REQUIRED ACTION
Skip the pictures, please, and write out exactly the lines from the opening of the data through the line containing "After the battle, Carliale".
(INFORMATION SHOWN)
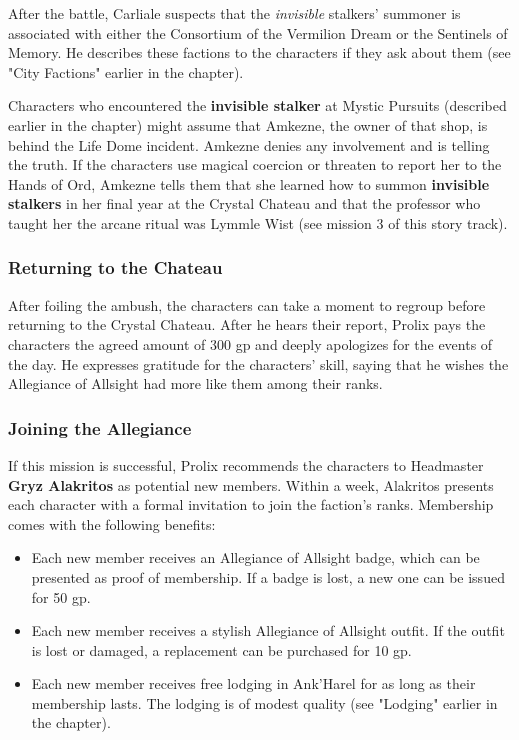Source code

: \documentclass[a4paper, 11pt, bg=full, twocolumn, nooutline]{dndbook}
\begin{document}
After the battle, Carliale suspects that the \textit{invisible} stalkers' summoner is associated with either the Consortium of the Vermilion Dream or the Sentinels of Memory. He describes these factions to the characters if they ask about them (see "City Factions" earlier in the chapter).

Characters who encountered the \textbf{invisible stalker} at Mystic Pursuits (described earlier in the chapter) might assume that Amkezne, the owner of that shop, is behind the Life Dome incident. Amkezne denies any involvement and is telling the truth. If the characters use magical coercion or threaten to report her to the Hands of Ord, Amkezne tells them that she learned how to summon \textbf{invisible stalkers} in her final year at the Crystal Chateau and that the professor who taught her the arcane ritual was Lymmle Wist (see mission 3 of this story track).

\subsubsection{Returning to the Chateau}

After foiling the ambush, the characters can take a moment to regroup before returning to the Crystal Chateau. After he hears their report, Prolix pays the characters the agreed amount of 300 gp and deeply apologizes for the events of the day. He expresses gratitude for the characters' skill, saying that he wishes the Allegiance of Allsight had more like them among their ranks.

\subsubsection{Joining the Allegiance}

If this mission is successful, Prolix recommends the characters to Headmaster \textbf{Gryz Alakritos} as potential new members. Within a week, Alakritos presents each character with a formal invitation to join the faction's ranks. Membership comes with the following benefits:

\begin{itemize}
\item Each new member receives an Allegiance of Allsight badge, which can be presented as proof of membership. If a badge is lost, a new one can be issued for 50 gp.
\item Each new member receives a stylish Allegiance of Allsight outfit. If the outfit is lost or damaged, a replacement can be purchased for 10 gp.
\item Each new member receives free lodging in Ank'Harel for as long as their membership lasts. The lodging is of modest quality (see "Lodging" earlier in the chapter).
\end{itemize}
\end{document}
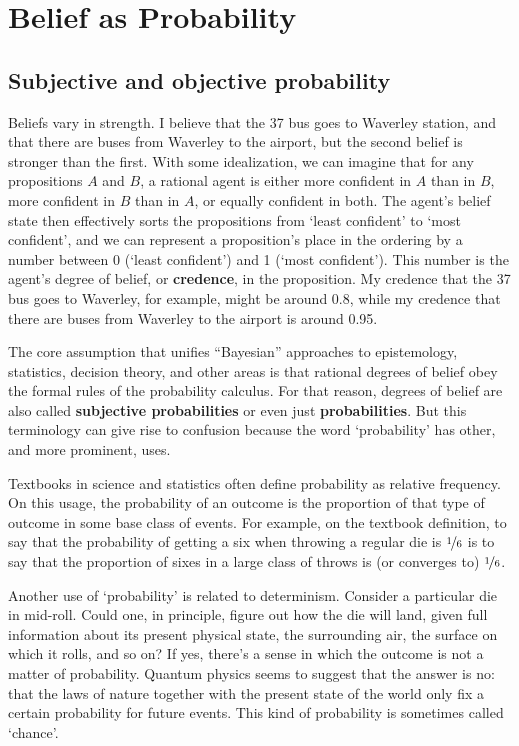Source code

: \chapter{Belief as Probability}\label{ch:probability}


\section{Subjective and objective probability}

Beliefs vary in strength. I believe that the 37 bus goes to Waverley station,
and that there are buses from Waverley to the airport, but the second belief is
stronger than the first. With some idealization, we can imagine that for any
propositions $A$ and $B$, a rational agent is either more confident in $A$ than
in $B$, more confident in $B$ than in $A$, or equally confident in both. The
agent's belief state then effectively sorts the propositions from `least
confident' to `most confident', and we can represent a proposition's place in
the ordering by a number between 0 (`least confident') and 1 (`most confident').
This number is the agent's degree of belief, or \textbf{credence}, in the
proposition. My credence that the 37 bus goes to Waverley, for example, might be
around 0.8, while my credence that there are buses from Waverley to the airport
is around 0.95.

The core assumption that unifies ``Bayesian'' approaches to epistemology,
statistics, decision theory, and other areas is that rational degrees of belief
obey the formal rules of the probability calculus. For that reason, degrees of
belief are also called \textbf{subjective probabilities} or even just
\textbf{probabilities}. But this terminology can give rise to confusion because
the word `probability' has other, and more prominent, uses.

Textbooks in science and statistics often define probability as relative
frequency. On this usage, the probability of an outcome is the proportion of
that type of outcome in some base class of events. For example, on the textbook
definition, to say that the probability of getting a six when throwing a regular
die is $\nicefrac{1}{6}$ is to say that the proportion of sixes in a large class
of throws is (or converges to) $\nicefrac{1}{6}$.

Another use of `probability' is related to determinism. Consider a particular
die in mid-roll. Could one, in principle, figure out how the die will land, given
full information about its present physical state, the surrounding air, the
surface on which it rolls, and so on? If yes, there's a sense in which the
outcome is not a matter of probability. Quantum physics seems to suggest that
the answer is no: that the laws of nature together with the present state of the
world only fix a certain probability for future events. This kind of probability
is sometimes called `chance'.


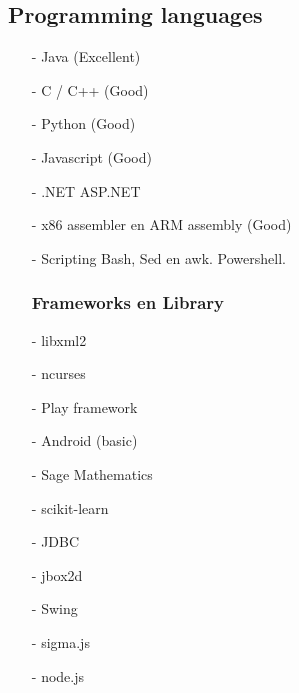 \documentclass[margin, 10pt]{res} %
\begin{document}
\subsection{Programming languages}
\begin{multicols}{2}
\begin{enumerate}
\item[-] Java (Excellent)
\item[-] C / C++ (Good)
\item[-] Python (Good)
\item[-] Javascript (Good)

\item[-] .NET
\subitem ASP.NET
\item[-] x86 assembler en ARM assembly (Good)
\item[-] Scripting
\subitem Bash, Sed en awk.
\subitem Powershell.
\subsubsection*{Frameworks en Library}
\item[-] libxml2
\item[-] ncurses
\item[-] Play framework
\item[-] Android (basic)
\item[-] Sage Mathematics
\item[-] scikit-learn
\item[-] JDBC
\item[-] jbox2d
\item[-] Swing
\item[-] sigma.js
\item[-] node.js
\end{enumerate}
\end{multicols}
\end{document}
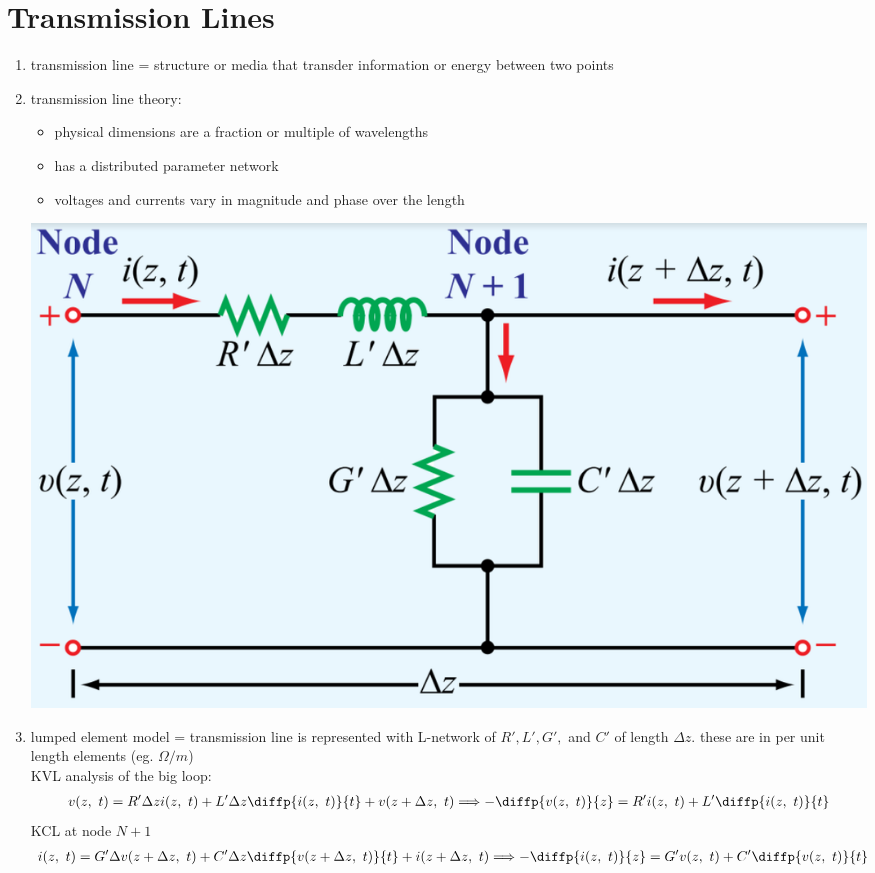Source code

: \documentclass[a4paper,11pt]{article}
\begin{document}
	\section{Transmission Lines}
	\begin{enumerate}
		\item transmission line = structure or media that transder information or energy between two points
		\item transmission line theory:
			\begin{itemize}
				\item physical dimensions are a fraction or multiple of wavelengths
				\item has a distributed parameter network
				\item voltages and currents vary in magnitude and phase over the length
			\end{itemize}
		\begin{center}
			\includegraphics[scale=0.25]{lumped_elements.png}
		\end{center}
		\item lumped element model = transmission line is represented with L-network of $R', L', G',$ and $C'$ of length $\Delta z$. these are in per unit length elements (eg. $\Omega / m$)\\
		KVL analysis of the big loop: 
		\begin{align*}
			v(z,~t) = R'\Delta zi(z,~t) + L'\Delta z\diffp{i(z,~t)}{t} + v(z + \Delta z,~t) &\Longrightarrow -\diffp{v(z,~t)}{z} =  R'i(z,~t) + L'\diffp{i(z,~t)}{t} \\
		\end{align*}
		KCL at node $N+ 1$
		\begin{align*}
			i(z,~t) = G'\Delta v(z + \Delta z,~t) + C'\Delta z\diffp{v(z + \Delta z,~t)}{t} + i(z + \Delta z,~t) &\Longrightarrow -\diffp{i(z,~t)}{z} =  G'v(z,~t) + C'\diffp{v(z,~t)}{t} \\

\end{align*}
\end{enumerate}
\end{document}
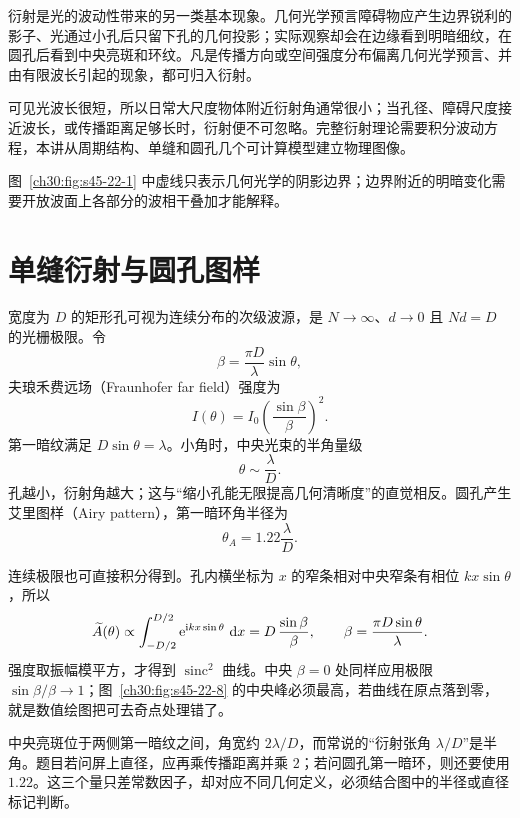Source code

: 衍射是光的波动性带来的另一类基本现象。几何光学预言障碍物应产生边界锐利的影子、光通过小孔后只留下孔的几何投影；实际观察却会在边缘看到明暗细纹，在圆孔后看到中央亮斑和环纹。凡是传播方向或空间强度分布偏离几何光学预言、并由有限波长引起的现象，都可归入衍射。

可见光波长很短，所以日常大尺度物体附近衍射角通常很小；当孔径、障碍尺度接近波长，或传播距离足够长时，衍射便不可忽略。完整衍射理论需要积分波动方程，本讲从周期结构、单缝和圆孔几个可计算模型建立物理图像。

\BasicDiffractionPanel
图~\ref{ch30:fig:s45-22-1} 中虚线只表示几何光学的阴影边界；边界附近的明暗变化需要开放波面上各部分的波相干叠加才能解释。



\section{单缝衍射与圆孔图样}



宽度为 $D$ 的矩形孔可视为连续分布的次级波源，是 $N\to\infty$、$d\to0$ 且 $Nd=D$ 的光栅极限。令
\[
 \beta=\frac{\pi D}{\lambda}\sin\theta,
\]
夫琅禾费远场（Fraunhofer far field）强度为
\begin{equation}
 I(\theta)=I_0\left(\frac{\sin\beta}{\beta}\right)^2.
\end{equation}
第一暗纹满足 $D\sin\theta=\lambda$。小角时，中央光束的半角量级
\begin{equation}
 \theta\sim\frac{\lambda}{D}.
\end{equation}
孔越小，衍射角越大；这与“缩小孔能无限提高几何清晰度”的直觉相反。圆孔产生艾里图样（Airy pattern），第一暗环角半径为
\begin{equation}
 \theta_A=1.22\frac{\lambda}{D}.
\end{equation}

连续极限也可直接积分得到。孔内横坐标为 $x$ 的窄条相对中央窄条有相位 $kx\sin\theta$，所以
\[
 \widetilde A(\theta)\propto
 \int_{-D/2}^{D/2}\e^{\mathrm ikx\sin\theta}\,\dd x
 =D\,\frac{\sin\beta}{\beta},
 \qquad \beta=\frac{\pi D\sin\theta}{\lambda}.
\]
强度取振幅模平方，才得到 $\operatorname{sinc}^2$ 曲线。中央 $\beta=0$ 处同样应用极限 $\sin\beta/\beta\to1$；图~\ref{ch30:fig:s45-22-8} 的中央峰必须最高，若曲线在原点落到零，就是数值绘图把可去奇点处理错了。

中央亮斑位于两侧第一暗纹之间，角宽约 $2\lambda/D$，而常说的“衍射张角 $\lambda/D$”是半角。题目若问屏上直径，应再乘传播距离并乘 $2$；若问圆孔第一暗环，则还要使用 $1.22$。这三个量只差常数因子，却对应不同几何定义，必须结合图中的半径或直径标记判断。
(End INFORMATION SHOWN)
TASK SOLUTION
Source code

: \documentclass[a4paper, 11pt, bg=full, twocolumn, nooutline]{dndbook}
\begin{document}
After the battle, Carliale suspects that the \textit{invisible} stalkers' summoner is associated with either the Consortium of the Vermilion Dream or the Sentinels of Memory. He describes these factions to the characters if they ask about them (see "City Factions" earlier in the chapter).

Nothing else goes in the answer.